I looked at your page Convert HTML to PDF in .NET|Aspose.PDF for .NET and as far as I can tell my code is an almost literal copy of same, except for the fact that I code in VB.NET. The following is my actual code:
Dim sFile As String
sFile = "https://bbc.co.uk/news"
'Perform Web Request
Dim oRequest As System.Net.HttpWebRequest = Nothing
Dim oResponse As System.Net.HttpWebResponse = Nothing
Dim oStream As IO.MemoryStream = Nothing
Dim oStreamReader As IO.StreamReader = Nothing
Dim sResponse As String
Dim oHTML As Aspose.Pdf.HtmlLoadOptions = Nothing
Dim oPDF As Aspose.Pdf.Document = Nothing
Try
oRequest = Net.HttpWebRequest.Create(requestUri:=New Uri(sFile))

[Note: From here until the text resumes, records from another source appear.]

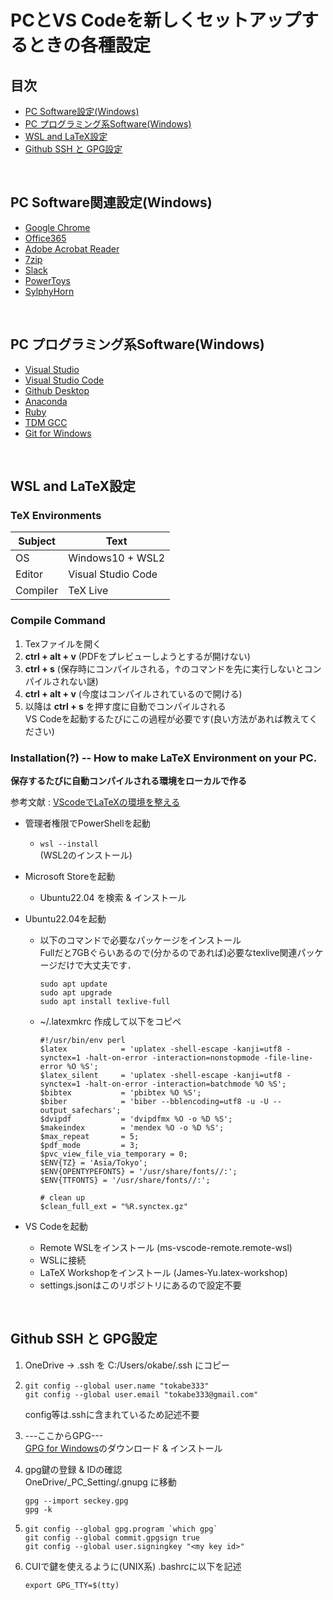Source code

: # PCとVS Codeを新しくセットアップするときの各種設定

## 目次
- [PC Software設定(Windows)](#pc-software関連設定windows)
- [PC プログラミング系Software(Windows)](#pc-プログラミング系softwarewindows)
- [WSL and LaTeX設定](#wsl-and-latex設定)
- [Github SSH と GPG設定](#github-ssh-と-gpg設定)

<br>

## PC Software関連設定(Windows)
- [Google Chrome](https://www.google.com/intl/ja_jp/chrome/)
- [Office365](https://www.microsoft.com/ja-jp/microsoft-365/buy/compare-all-microsoft-365-products-b)
- [Adobe Acrobat Reader](https://get.adobe.com/jp/reader/)
- [7zip](https://sevenzip.osdn.jp/)
- [Slack](https://slack.com/intl/ja-jp/downloads/windows)
- [PowerToys](https://apps.microsoft.com/store/detail/XP89DCGQ3K6VLD)
- [SylphyHorn](https://www.microsoft.com/store/productId/9NBLGGH58T01)

<br>

## PC プログラミング系Software(Windows)
- [Visual Studio](https://visualstudio.microsoft.com/ja/vs/community/)
- [Visual Studio Code](https://azure.microsoft.com/ja-jp/products/visual-studio-code/)
- [Github Desktop](https://desktop.github.com/)
- [Anaconda](https://www.anaconda.com/products/distribution)
- [Ruby](https://rubyinstaller.org/)
- [TDM GCC](https://jmeubank.github.io/tdm-gcc/download/)
- [Git for Windows](https://gitforwindows.org/)

<br>

## WSL and LaTeX設定


### TeX Environments

| Subject | Text | 
| --- | --- |
| OS | Windows10 + WSL2 |
| Editor | Visual Studio Code |
| Compiler | TeX Live | 

### Compile Command
1. Texファイルを開く
2. **ctrl + alt + v** (PDFをプレビューしようとするが開けない)
3. **ctrl + s** (保存時にコンパイルされる，↑のコマンドを先に実行しないとコンパイルされない謎)
4. **ctrl + alt + v** (今度はコンパイルされているので開ける)
5. 以降は **ctrl + s** を押す度に自動でコンパイルされる<br>
	VS Codeを起動するたびにこの過程が必要です(良い方法があれば教えてください)

### Installation(?) -- How to make LaTeX Environment on your PC.

**保存するたびに自動コンパイルされる環境をローカルで作る** <br>

参考文献 : [VScodeでLaTeXの環境を整える](https://www.takameron.info/post/vscode_latex/ "hoge")


- 管理者権限でPowerShellを起動 <br>
	- ```wsl --install``` <br>
	(WSL2のインストール)

- Microsoft Storeを起動
	- Ubuntu22.04 を検索 & インストール

- Ubuntu22.04を起動
	- 以下のコマンドで必要なパッケージをインストール <br>
	  Fullだと7GBぐらいあるので(分かるのであれば)必要なtexlive関連パッケージだけで大丈夫です．
		```
		sudo apt update
		sudo apt upgrade
		sudo apt install texlive-full
		``` 
	- ~/.latexmkrc 作成して以下をコピペ
		```
		#!/usr/bin/env perl
		$latex            = 'uplatex -shell-escape -kanji=utf8 -synctex=1 -halt-on-error -interaction=nonstopmode -file-line-error %O %S';
		$latex_silent     = 'uplatex -shell-escape -kanji=utf8 -synctex=1 -halt-on-error -interaction=batchmode %O %S';
		$bibtex           = 'pbibtex %O %S';
		$biber            = 'biber --bblencoding=utf8 -u -U --output_safechars';
		$dvipdf           = 'dvipdfmx %O -o %D %S';
		$makeindex        = 'mendex %O -o %D %S';
		$max_repeat       = 5;
		$pdf_mode         = 3;
		$pvc_view_file_via_temporary = 0;
		$ENV{TZ} = 'Asia/Tokyo';
		$ENV{OPENTYPEFONTS} = '/usr/share/fonts//:';
		$ENV{TTFONTS} = '/usr/share/fonts//:';
		
		# clean up
		$clean_full_ext = "%R.synctex.gz"
		```

- VS Codeを起動
	- Remote WSLをインストール (ms-vscode-remote.remote-wsl)
	- WSLに接続
	- LaTeX Workshopをインストール (James-Yu.latex-workshop)
	- settings.jsonはこのリポジトリにあるので設定不要

<br>

## Github SSH と GPG設定
1. OneDrive → .ssh を C:/Users/okabe/.ssh にコピー
2. 	```
	git config --global user.name "tokabe333"
	git config --global user.email "tokabe333@gmail.com"
	```
	config等は.sshに含まれているため記述不要

3. ---ここからGPG--- <br>
	[GPG for Windows](https://gpg4win.org/get-gpg4win.html)のダウンロード & インストール
4. gpg鍵の登録 & IDの確認 <br>
	OneDrive/_PC_Setting/.gnupg に移動
	```
	gpg --import seckey.gpg
	gpg -k
	``` 
5. 	```
	git config --global gpg.program `which gpg`
	git config --global commit.gpgsign true
	git config --global user.signingkey "<my key id>"
	```
6. CUIで鍵を使えるように(UNIX系) .bashrcに以下を記述 <br>
	```
	export GPG_TTY=$(tty)
	```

If sFile.ToLower.IndexOf("https://") = 0 Then
Try
oRequest.UseDefaultCredentials = True
Catch ex As Exception
End Try
End If
oResponse = oRequest.GetResponse()
oStreamReader = New IO.StreamReader(oResponse.GetResponseStream())

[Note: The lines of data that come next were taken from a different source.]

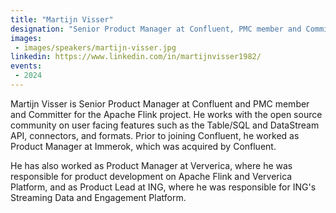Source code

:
 ```yaml
---
title: "Martijn Visser"
designation: "Senior Product Manager at Confluent, PMC member and Committer for Apache Flink"
images:
 - images/speakers/martijn-visser.jpg
linkedin: https://www.linkedin.com/in/martijnvisser1982/
events:
 - 2024
---
```


Martijn Visser is Senior Product Manager at Confluent and PMC member and Committer for the Apache Flink project. He works with the open source community on user facing features such as the Table/SQL and DataStream API, connectors, and formats. Prior to joining Confluent, he worked as Product Manager at Immerok, which was acquired by Confluent. 
 
 
 
 He has also worked as Product Manager at Ververica, where he was responsible for product development on Apache Flink and Ververica Platform, and as Product Lead at ING, where he was responsible for ING's Streaming Data and Engagement Platform.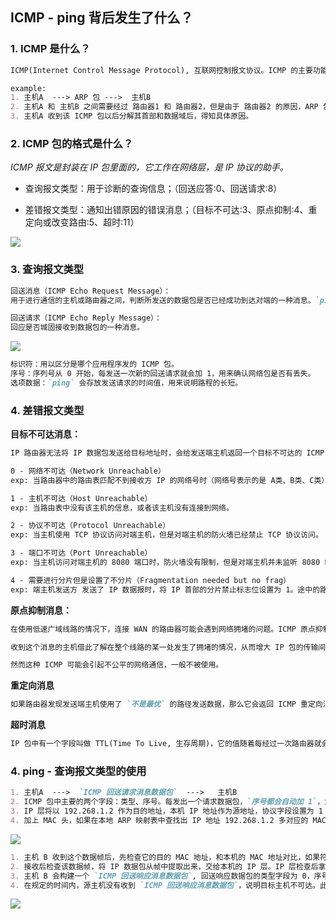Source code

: ## ICMP - ping 背后发生了什么？

### 1. ICMP 是什么？

```markdown
ICMP(Internet Control Message Protocol), 互联网控制报文协议。ICMP 的主要功能包括：确认 IP 包是否成功到达目标地址、报告发送过程中 IP 包被废弃的原因、改善网络设置等。也就是说，在 IP 通信中，如果某个 IP 包因为某种原因未能到达目标地址，那么这个具体的原因将由 ICMP 负责通知。

example:
1. 主机A  ---> ARP 包 --->  主机B
2. 主机A 和 主机B 之间需要经过 路由器1 和 路由器2，但是由于 路由器2 的原因，ARP 包 未能到达 主机B，此时 路由器2 会向 主机A 发送一个 ICMP 目标不可达的包，表示这次发送没有成功。
3. 主机A 收到该 ICMP 包以后分解其首部和数据域后，得知具体原因。
```

### 2. ICMP 包的格式是什么？

*ICMP 报文是封装在 IP 包里面的，它工作在网络层，是 IP 协议的助手。*

+ 查询报文类型：用于诊断的查询信息；（回送应答:0、回送请求:8）

+ 差错报文类型：通知出错原因的错误消息；（目标不可达:3、原点抑制:4、重定向或改变路由:5、超时:11）

![](/Users/caiqingjing/project/private/leetcode-practice/statics/icmp_headers.jpg)

### 3. 查询报文类型

```markdown
回送消息（ICMP Echo Request Message）：
用于进行通信的主机或路由器之间，判断所发送的数据包是否已经成功到达对端的一种消息。`ping` 就是利用这个消息实现的。

回送请求（ICMP Echo Reply Message）：
回应是否城固接收到数据包的一种消息。
```

![](/Users/caiqingjing/project/private/leetcode-practice/statics/icmp_req_ack.jpg)

```markdown
标识符：用以区分是哪个应用程序发的 ICMP 包。
序号：序列号从 0 开始，每发送一次新的回送请求就会加 1，用来确认网络包是否有丢失。
选项数据：`ping` 会存放发送请求的时间值，用来说明路程的长短。
```

### 4. 差错报文类型

**目标不可达消息：**

```markdown
IP 路由器无法将 IP 数据包发送给目标地址时，会给发送端主机返回一个目标不可达的 ICMP 消息，并在这个消息中显示不可达的具体原因，原因记录在 ICMP 包头的 `代码` 字段。`代码` 值有：

0 - 网络不可达（Network Unreachable）
exp: 当路由器中的路由表匹配不到接收方 IP 的网络号时（网络号表示的是 A类、B类、C类）没太懂。

1 - 主机不可达（Host Unreachable）
exp: 当路由表中没有该主机的信息，或者该主机没有连接到网络。

2 - 协议不可达（Protocol Unreachable）
exp: 当主机使用 TCP 协议访问对端主机，但是对端主机的防火墙已经禁止 TCP 协议访问。

3 - 端口不可达（Port Unreachable）
exp: 当主机访问对端主机的 8080 端口时，防火墙没有限制，但是对端主机并未监听 8080 端口。

4 - 需要进行分片但是设置了不分片（Fragmentation needed but no frag）
exp: 端主机发送方 发送了 IP 数据报时，将 IP 首部的分片禁止标志位设置为 1。途中的路由器遇到超过 MTU 大小的数据包时，不进行分片直接进行丢弃。
```

**原点抑制消息：**

```markdown
在使用低速广域线路的情况下，连接 WAN 的路由器可能会遇到网络拥堵的问题。ICMP 原点抑制消息的目的就是为了缓和这种拥堵情况。当路由器向低速线路发送数据时，其发送队列的缓存变为 0 而无法发送出去时，可以向 IP 包的源地址发送一个 ICMP 原点抑制消息。

收到这个消息的主机借此了解在整个线路的某一处发生了拥堵的情况，从而增大 IP 包的传输间隔，减少网络拥堵的情况。

然而这种 ICMP 可能会引起不公平的网络通信，一般不被使用。
```

**重定向消息**

```markdown
如果路由器发现发送端主机使用了 `不是最优` 的路径发送数据，那么它会返回 ICMP 重定向消息给这个主机。在这个消息中包含了 `最合适的路由信息和源数据`。这主要发生在路由器持有更好的路由信息的情况下。路由器会发送重定向消息给发送端，让他下一次发送给另外一个路由器。
```

**超时消息**

```markdown
IP 包中有一个字段叫做 TTL(Time To Live, 生存周期)，它的值随着每经过一次路由器就会减 1，减到 0 时该 IP 包会被丢弃。此时路由器将会发送一个 ICMP 超时消息给发送端主机，并通知该包被抛弃。TTL 可以避免在路由控制遇到问题发生循环状况时，避免 IP 包无休止地在网络上转发的问题。可以设置一个较小的 TTL 值。
```

### 4. ping - 查询报文类型的使用

```markdown
1. 主机A  --->  `ICMP 回送请求消息数据包`  --->   主机B
2. ICMP 包中主要的两个字段：类型、序号。每发出一个请求数据包，`序号都会自动加 1`，为了能计算往返时间 RTT，它会在报文的数据部分插入发送时间。
3. IP 层将以 192.268.1.2 作为目的地址，本机 IP 地址作为源地址，协议字段设置为 1 表示是 ICMP 协议，在加上一些其它的控制信息，构建一个 IP 数据包。
4. 加上 MAC 头，如果在本地 ARP 映射表中查找出 IP 地址 192.268.1.2 多对应的 MAC 地址，则可以直接使用。如果没有，则需要发送 ARP 协议查询 MAC 地址，获取 MAC 地址后，由数据链路层构建一个数据帧。再将他们发送出现。
```

![](/Users/caiqingjing/project/private/leetcode-practice/statics/icmp_mac_req.jpg)

```markdown
1. 主机 B 收到这个数据帧后，先检查它的目的 MAC 地址，和本机的 MAC 地址对比，如果符合则接收，否则就丢弃。
2. 接收后检查该数据帧，将 IP 数据包从帧中提取出来，交给本机的 IP 层。IP 层检查后拿有用的信息给到 ICMP 协议。
3. 主机 B 会构建一个 `ICMP 回送响应消息数据包`, 回送响应数据包的类型字段为 0，序号为接收到的请求数据包中的序号，然后再发送出去给主机 A。
4. 在规定的时间内，源主机没有收到 `ICMP 回送响应消息数据包`，说明目标主机不可达。此时源主机会检查，用当前时刻减去该数据包最初从源主机上发出的时刻，就是 ICMP 的数据延时。
```

![](/Users/caiqingjing/project/private/leetcode-practice/statics/icmp_mac_ack.jpg)






























































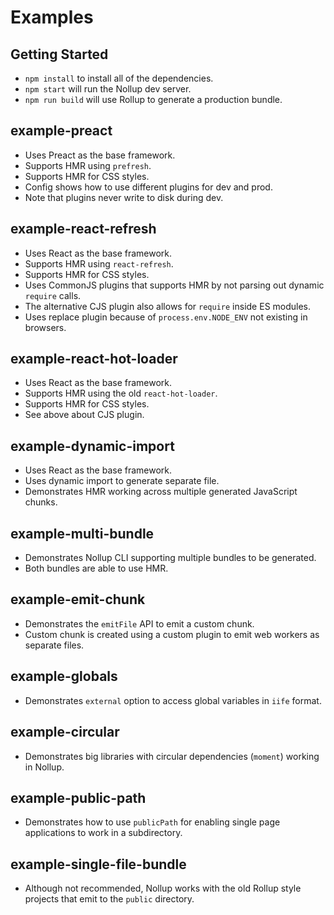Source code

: # Examples

## Getting Started

* ```npm install``` to install all of the dependencies.
* ```npm start``` will run the Nollup dev server.
* ```npm run build``` will use Rollup to generate a production bundle.

## example-preact

* Uses Preact as the base framework.
* Supports HMR using ```prefresh```.
* Supports HMR for CSS styles.
* Config shows how to use different plugins for dev and prod.
* Note that plugins never write to disk during dev.

## example-react-refresh

* Uses React as the base framework.
* Supports HMR using ```react-refresh```.
* Supports HMR for CSS styles.
* Uses CommonJS plugins that supports HMR by not parsing out dynamic ```require``` calls.
* The alternative CJS plugin also allows for ```require``` inside ES modules.
* Uses replace plugin because of ```process.env.NODE_ENV``` not existing in browsers.

## example-react-hot-loader

* Uses React as the base framework.
* Supports HMR using the old ```react-hot-loader```.
* Supports HMR for CSS styles.
* See above about CJS plugin.

## example-dynamic-import

* Uses React as the base framework.
* Uses dynamic import to generate separate file.
* Demonstrates HMR working across multiple generated JavaScript chunks.

## example-multi-bundle

* Demonstrates Nollup CLI supporting multiple bundles to be generated.
* Both bundles are able to use HMR.

## example-emit-chunk

* Demonstrates the ```emitFile``` API to emit a custom chunk.
* Custom chunk is created using a custom plugin to emit web workers as separate files.

## example-globals

* Demonstrates ```external``` option to access global variables in ```iife``` format.

## example-circular

* Demonstrates big libraries with circular dependencies (```moment```) working in Nollup.

## example-public-path

* Demonstrates how to use ```publicPath``` for enabling single page applications to work in a subdirectory.

## example-single-file-bundle

* Although not recommended, Nollup works with the old Rollup style projects that emit to the ```public``` directory.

sResponse = oStreamReader.ReadToEnd()
If Not oStreamReader Is Nothing Then
Try
oStreamReader.Close()
Catch
End Try
Try
oStreamReader.Dispose()
Catch
End Try
oStreamReader = Nothing
End If
Try
oResponse.Close()
Catch
End Try
Try
oResponse.Dispose()
Catch
End Try
oResponse = Nothing
oStream = New IO.MemoryStream(System.Text.Encoding.UTF8.GetBytes(sResponse))

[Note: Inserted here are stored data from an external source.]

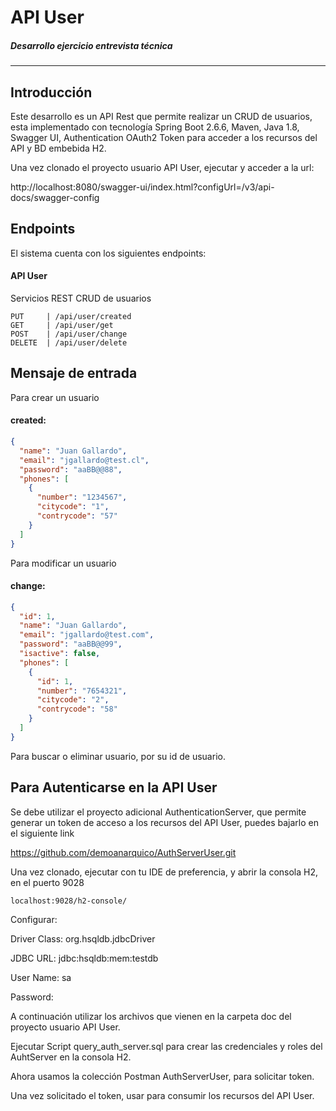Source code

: # API User
##### Desarrollo ejercicio entrevista técnica

******

## Introducción

Este desarrollo es un API Rest que permite realizar un CRUD de usuarios, esta implementado con tecnología Spring Boot 2.6.6, Maven, Java 1.8, Swagger UI, Authentication OAuth2 Token
para acceder a los recursos del API y BD embebida H2.

Una vez clonado el proyecto usuario API User, ejecutar y acceder a la url:

http://localhost:8080/swagger-ui/index.html?configUrl=/v3/api-docs/swagger-config

## Endpoints

El sistema cuenta con los siguientes endpoints:

#### API User

Servicios REST CRUD de usuarios

```
PUT     | /api/user/created
GET     | /api/user/get
POST    | /api/user/change
DELETE  | /api/user/delete
```

## Mensaje de entrada

Para crear un usuario

#### created:

```json
{
  "name": "Juan Gallardo",
  "email": "jgallardo@test.cl",
  "password": "aaBB@@88",
  "phones": [
    {
      "number": "1234567",
      "citycode": "1",
      "contrycode": "57"
    }
  ]
}
```

Para modificar un usuario

#### change:

```json
{
  "id": 1,
  "name": "Juan Gallardo",
  "email": "jgallardo@test.com",
  "password": "aaBB@@99",
  "isactive": false,
  "phones": [
    {
      "id": 1,
      "number": "7654321",
      "citycode": "2",
      "contrycode": "58"
    }
  ]
}
```

Para buscar o eliminar usuario, por su id de usuario.


## Para Autenticarse en la API User

Se debe utilizar el proyecto adicional AuthenticationServer, que permite generar un token de acceso a los recursos del API User, puedes bajarlo en el siguiente
link

https://github.com/demoanarquico/AuthServerUser.git

Una vez clonado, ejecutar con tu IDE de preferencia, y abrir la consola H2, en el puerto 9028

```
localhost:9028/h2-console/
```

Configurar:

Driver Class: org.hsqldb.jdbcDriver

JDBC URL: jdbc:hsqldb:mem:testdb

User Name: sa

Password:

A continuación utilizar los archivos que vienen en la carpeta doc del proyecto usuario API User.

Ejecutar Script query_auth_server.sql para crear las credenciales y roles del AuhtServer en la consola H2.

Ahora usamos la colección Postman AuthServerUser, para solicitar token.

Una vez solicitado el token, usar para consumir los recursos del API User.

&nbsp;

'oResult.Action = "Load into PDF"
Try
oHTML = New Aspose.Pdf.HtmlLoadOptions(basePath:=sFile)
Catch ex As Exception
'This is part of a DLL - for your testing you can replace this with a simple Return False
Return False
'oResult.Data = ex.Message
'oResult.Response = ConverterResponse.unknownerror
'Return oResult
End Try
Try
oPDF = New Aspose.Pdf.Document(input:=oStream, options:=oHTML)
Catch ex As Exception
'This is part of a DLL - for your testing you can replace this with a simple Return False
Return False
'oResult.Data = ex.Message
'oResult.Response = ConverterResponse.unknownerror
'Return oResult
End Try
Try
oPDF.Save(outputFileName:=sToFileName, format:=Aspose.Pdf.SaveFormat.Pdf)
Catch ex As Exception
'This is part of a DLL - for your testing you can replace this with a simple Return False
Return False
'oResult.Data = ex.Message
'oResult.Response = ConverterResponse.unknownerror
'Return oResult
End Try
Catch ex As Exception
Finally
If Not oPDF Is Nothing Then
Try
oPDF.Dispose()
Catch
End Try
oPDF = Nothing
End If
If Not oHTML Is Nothing Then
oHTML = Nothing
End If
If Not oStream Is Nothing Then
Try
oStream.Close()
Catch
End Try
Try
oStream.Dispose()
Catch
End Try
oStream = Nothing
End If
If Not oStreamReader Is Nothing Then
Try
oStreamReader.Close()
Catch
End Try
Try
oStreamReader.Dispose()
Catch
End Try
oStreamReader = Nothing
End If
If Not oResponse Is Nothing Then
Try
oResponse.Close()
Catch
End Try
Try
oResponse.Dispose()
Catch
End Try
oResponse = Nothing
End If
If Not oRequest Is Nothing Then
oRequest = Nothing
End If
End Try
We were able to replicate the issue in our environment while using Aspose.PDF for .NET 19.10. Hence, we have logged it as PDFNET-47185 in our issue tracking system for the sake of correction. We will further look into details of the issue and keep you posted with the status of its correction. Please be patient and spare us little time.